Quickly looking back, last year was amazingly crazy, and it brought with it a lot of learning. There’s been specific questions on my mind recently, which are: What did it mean? How, specifically, did it change me? What can be applied from those lessons? It’s easy to look back on 2013 and come up with attempted half-answers that are loose, vague and un-actionable. But there’s also real, actionable, tangible stuff that I would not be aware of were it not for last year. Some of the main lessons that I took away from the year of living on a bike are:

Stop Being Intimidated

Intimidation is in our mind. Obviously there’s times when there’s good reason to be hesitant and nervous, but so often those moments are fabricated within ourselves and by missing out on the things that intimidate us, we miss out on great, unforgettable experiences. It’s a disservice. The things that scare us are those we should face in order to grow. Finding a way to turn the anxiety into excitement is a massive game-changer.

Don’t Stop

Grit beats skill. Determination and stubbornness beats experience. Literally and metaphorically, it’s really easy to bike a long way – you just have to keep going and eventually, lo and behold, you end up in the right place. But more generally, it’s the number one lesson I took away from talking to people like John and Martha.

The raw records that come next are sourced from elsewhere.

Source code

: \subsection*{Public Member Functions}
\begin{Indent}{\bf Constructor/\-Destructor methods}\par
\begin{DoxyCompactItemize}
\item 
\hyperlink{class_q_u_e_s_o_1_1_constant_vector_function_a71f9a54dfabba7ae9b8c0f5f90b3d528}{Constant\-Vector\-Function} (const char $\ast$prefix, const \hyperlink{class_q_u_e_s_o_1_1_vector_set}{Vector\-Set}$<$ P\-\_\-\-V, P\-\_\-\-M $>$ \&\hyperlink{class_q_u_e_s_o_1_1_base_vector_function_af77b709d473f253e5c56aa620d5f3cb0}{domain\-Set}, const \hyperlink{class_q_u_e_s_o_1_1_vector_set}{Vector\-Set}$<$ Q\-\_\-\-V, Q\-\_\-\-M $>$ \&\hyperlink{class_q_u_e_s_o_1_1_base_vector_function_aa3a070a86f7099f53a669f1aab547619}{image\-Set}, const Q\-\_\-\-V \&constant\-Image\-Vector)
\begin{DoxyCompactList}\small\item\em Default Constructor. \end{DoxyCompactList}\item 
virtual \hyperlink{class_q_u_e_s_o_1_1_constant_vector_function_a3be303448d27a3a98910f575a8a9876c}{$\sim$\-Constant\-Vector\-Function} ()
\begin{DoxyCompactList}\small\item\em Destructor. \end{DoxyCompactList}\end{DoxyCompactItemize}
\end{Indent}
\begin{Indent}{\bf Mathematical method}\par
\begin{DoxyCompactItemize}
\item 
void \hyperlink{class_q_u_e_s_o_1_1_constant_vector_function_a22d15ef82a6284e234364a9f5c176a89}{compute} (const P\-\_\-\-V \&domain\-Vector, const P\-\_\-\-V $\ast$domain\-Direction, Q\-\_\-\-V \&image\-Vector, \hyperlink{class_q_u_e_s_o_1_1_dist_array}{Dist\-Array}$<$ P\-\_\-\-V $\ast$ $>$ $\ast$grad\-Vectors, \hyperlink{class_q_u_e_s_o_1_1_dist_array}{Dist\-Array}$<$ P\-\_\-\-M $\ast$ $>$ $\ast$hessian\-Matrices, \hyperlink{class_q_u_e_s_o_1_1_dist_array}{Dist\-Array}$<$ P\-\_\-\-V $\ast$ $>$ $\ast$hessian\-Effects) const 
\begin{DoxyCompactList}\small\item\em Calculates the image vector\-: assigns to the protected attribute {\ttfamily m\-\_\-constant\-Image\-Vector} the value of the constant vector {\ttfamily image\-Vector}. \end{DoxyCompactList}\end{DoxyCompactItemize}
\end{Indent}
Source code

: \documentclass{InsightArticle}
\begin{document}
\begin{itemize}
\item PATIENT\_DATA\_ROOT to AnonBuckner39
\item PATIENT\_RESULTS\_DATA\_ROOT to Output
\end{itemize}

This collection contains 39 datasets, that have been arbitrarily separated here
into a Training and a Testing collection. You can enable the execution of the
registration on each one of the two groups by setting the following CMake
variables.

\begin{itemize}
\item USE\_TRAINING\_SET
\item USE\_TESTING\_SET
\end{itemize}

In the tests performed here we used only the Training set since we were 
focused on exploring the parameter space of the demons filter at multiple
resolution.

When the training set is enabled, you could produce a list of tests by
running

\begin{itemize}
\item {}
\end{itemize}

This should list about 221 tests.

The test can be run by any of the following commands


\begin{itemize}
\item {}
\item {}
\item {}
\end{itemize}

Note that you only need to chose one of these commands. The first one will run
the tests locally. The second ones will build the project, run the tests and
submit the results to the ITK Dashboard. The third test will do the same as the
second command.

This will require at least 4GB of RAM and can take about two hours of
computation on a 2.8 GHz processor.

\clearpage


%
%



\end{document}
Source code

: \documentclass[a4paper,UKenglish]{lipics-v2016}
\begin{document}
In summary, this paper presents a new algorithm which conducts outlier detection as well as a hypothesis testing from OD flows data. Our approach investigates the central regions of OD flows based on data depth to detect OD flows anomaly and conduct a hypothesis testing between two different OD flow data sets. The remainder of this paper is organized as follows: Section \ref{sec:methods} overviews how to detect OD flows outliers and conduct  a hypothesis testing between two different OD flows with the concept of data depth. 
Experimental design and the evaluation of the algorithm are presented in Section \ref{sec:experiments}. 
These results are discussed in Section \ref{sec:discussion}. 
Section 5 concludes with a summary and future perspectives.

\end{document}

Keeping going is the easiest way to make something happen.

Build a Routine

If you wake up and think “I’ve gotta ride today”, then you’ll probably fail. But if you wake up, know that the bike ride is part of the routine, and think about how – even though it might not be that fun setting off into the cold or the dark – by the end of the ride you’ll be refreshed and loving it, then suddenly it sounds much more tempting. The way we frame things in our minds affects our chances of success.

Roll With The Punches

Sh*t is probably going to go wrong. Whether that’s a puncture, a snapped chain, or a run of bad luck in life. It sucks but it’s already happened and time machines aren’t real yet (maybe 2015). Move on and work it out – the process of working it out will probably be intrinsically worthwhile and may lead to a hidden gain.

Set Ridiculous Goals

Most people set goals that are based on past experience, and on what they know will be a guaranteed success. Setting moonshot goals, that seem so far removed from something you have experience of, is a great way to learn quickly by default and do something that might shock you. Diving in at the deep end, acknowledging that you don’t know it all, and being cool with that can be a valid approach.

With the festive season, some of those have fallen by the wayside recently, but with 2014 acting as an incentive, it’s time to implement these lessons and embrace the future. What can be done in 365 days?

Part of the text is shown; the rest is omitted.